_TASK DIRECTIONS_. Treat the line containing "-Peak Month: 2010-12" as the first line and the final line of the material below as the last; reproduce that range exactly.

_INPUT DATA_.
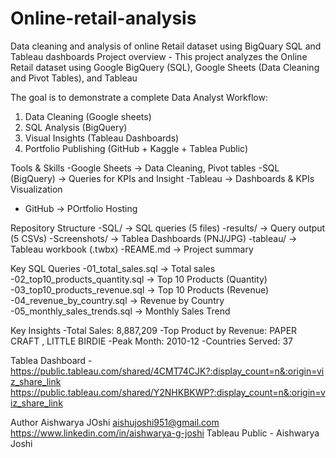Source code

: # Online-retail-analysis
Data cleaning and analysis of online Retail dataset using BigQuary SQL and Tableau dashboards
Project overview -
This project analyzes the Online Retail dataset using Google BigQuery (SQL), Google Sheets (Data Cleaning and Pivot Tables), and Tableau

The goal is to demonstrate a complete Data Analyst Workflow:
1. Data Cleaning (Google sheets)
2. SQL Analysis (BigQuery)
3. Visual Insights (Tableau Dashboards)
4. Portfolio Publishing (GitHub + Kaggle + Tablea Public)

Tools & Skills
-Google Sheets -> Data Cleaning, Pivot tables
-SQL (BigQuery) -> Queries for KPIs and Insight
-Tableau -> Dashboards & KPIs Visualization
- GitHub -> POrtfolio Hosting

Repository Structure
-SQL/ -> SQL queries (5 files)
-results/ -> Query output (5 CSVs)
-Screenshots/ -> Tablea Dashboards (PNJ/JPG)
-tableau/ -> Tableau workbook (.twbx)
-REAME.md -> Project summary

Key SQL Queries 
-01_total_sales.sql -> Total sales
-02_top10_products_quantity.sql -> Top 10 Products (Quantity)
-03_top10_products_revenue.sql -> Top 10 Products (Revenue)
-04_revenue_by_country.sql -> Revenue by Country
-05_monthly_sales_trends.sql -> Monthly Sales Trend

Key Insights
-Total Sales: 8,887,209
-Top Product by Revenue: PAPER CRAFT , LITTLE BIRDIE
-Peak Month: 2010-12
-Countries Served: 37

Tablea Dashboard
-https://public.tableau.com/shared/4CMT74CJK?:display_count=n&:origin=viz_share_link
https://public.tableau.com/shared/Y2NHKBKWP?:display_count=n&:origin=viz_share_link

Author
Aishwarya JOshi
aishujoshi951@gmail.com
https://www.linkedin.com/in/aishwarya-g-joshi
Tableau Public - Aishwarya Joshi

_TASK OUTPUT_.
-Peak Month: 2010-12
-Countries Served: 37

Tablea Dashboard
-https://public.tableau.com/shared/4CMT74CJK?:display_count=n&:origin=viz_share_link
https://public.tableau.com/shared/Y2NHKBKWP?:display_count=n&:origin=viz_share_link

Author
Aishwarya JOshi
aishujoshi951@gmail.com
https://www.linkedin.com/in/aishwarya-g-joshi
Tableau Public - Aishwarya Joshi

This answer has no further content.